| Work order |
Could you return every line of the records below that contains the word "OperatorBase"?

[Data items]
______
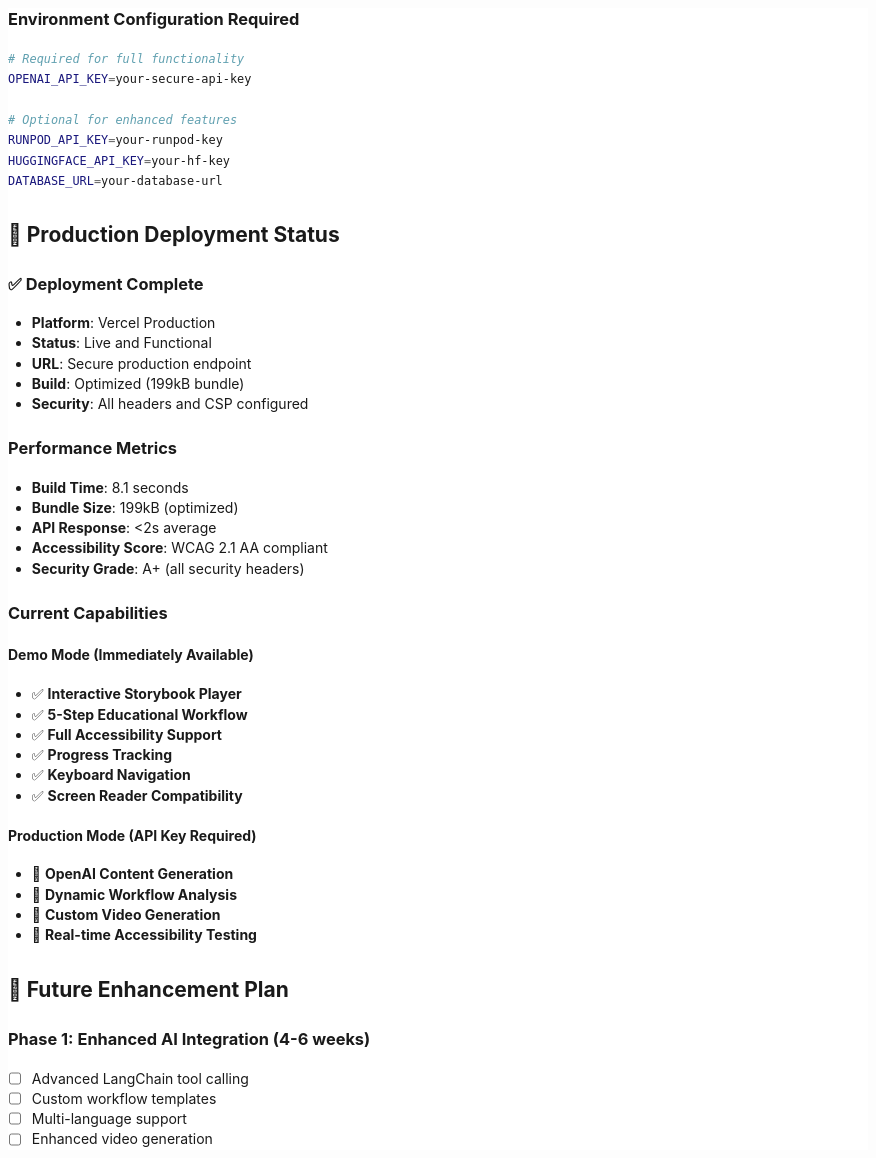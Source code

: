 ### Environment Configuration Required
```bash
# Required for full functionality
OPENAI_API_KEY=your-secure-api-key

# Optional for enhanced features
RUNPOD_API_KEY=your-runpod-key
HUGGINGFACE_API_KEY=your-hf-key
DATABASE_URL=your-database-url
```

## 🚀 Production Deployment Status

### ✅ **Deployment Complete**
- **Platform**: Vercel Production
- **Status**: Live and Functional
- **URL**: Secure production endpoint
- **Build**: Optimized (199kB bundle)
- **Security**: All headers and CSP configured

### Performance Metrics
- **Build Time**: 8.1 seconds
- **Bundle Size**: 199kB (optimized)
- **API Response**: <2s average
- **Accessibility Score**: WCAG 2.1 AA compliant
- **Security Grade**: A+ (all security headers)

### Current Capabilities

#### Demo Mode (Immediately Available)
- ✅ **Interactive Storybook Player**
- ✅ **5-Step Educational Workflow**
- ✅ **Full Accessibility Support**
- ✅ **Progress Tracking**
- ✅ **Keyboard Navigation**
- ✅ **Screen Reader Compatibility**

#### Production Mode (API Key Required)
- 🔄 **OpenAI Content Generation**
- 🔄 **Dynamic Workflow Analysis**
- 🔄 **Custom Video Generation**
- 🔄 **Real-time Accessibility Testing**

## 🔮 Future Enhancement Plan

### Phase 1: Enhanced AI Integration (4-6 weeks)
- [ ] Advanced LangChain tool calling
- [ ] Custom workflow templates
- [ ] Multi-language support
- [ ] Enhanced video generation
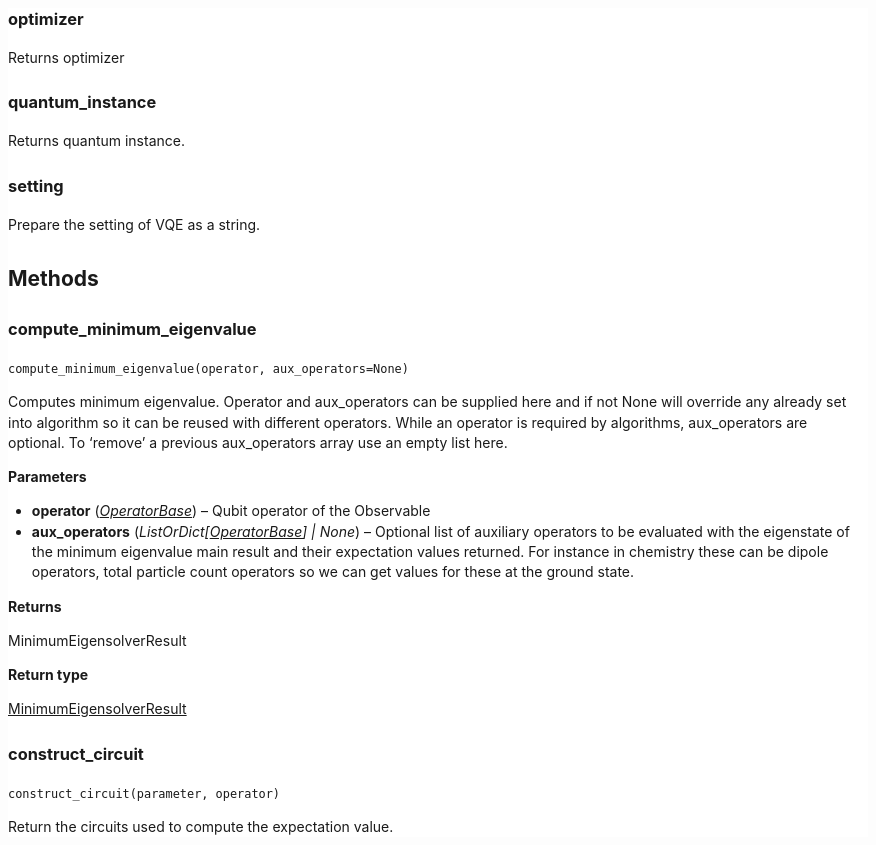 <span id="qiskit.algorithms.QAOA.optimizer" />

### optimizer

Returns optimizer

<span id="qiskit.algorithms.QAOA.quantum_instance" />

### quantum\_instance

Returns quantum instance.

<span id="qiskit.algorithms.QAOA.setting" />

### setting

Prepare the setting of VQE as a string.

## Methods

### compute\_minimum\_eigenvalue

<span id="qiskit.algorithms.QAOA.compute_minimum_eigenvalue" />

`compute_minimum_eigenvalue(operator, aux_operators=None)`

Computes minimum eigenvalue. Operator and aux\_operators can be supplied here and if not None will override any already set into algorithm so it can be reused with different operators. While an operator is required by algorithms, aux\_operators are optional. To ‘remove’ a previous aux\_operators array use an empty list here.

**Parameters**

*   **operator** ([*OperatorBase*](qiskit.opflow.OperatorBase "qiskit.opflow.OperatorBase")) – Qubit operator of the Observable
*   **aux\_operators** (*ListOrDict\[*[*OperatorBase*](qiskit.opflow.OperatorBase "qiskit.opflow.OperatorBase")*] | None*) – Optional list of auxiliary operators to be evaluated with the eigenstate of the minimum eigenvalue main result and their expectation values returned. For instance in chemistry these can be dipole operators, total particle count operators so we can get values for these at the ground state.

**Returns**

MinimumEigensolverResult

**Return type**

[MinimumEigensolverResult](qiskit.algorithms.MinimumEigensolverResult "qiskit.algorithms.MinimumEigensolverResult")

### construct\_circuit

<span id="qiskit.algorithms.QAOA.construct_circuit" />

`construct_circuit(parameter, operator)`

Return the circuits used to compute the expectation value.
______
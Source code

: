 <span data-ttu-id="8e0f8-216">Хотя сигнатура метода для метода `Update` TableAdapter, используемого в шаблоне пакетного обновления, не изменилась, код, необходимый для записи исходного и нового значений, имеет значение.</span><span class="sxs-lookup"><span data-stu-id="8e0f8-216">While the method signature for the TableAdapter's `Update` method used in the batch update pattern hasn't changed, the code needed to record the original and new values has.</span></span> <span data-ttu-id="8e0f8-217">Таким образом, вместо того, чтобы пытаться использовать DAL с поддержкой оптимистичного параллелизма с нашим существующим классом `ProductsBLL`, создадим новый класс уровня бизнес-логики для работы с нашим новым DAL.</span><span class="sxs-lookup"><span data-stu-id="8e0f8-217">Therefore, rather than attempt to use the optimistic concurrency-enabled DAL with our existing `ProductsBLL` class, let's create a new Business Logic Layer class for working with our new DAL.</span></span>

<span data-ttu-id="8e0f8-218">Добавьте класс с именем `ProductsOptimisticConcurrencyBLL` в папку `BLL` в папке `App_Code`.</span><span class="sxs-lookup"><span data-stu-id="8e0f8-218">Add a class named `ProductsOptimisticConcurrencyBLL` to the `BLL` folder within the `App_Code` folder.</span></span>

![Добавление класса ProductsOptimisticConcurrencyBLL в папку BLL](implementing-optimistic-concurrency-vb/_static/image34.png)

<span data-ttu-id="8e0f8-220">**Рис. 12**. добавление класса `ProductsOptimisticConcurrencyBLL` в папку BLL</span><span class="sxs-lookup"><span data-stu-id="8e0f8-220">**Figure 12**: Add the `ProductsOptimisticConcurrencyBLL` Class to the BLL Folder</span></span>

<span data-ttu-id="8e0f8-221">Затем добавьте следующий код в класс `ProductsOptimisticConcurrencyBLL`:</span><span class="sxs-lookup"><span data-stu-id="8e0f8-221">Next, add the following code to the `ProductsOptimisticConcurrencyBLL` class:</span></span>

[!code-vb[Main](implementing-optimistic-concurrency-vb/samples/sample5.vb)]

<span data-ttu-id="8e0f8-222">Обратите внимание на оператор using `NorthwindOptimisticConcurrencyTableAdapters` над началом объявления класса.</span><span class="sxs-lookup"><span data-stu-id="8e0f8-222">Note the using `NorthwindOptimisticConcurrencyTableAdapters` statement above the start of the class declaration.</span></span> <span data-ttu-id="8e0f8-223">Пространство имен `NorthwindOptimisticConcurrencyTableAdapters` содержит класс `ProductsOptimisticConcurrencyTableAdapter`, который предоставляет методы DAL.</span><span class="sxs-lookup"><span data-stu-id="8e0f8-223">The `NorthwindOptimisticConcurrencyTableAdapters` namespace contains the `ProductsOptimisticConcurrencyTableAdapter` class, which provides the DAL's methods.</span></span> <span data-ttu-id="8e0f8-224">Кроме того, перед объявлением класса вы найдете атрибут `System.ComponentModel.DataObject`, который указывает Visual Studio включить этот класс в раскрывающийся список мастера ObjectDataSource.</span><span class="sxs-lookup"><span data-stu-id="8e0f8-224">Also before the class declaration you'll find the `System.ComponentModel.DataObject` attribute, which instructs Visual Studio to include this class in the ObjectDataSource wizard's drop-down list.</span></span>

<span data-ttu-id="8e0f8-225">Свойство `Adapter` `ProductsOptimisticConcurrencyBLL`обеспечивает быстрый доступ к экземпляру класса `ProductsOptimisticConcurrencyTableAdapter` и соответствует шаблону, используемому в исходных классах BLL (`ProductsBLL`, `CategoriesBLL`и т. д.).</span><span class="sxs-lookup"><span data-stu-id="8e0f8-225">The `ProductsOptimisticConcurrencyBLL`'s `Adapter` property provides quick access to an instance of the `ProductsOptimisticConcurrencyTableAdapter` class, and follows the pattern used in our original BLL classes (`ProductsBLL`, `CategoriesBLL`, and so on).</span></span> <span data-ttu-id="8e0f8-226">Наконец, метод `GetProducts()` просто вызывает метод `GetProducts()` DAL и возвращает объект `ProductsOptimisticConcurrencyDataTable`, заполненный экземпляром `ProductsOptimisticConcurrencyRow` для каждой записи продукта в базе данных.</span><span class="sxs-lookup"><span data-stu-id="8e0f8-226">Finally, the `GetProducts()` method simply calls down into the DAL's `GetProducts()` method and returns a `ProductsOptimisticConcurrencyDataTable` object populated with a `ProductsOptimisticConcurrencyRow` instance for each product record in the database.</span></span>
______
| Finished task |
*   **operator** ([*OperatorBase*](qiskit.opflow.OperatorBase "qiskit.opflow.OperatorBase")) – Qubit operator of the Observable
*   **aux\_operators** (*ListOrDict\[*[*OperatorBase*](qiskit.opflow.OperatorBase "qiskit.opflow.OperatorBase")*] | None*) – Optional list of auxiliary operators to be evaluated with the eigenstate of the minimum eigenvalue main result and their expectation values returned. For instance in chemistry these can be dipole operators, total particle count operators so we can get values for these at the ground state.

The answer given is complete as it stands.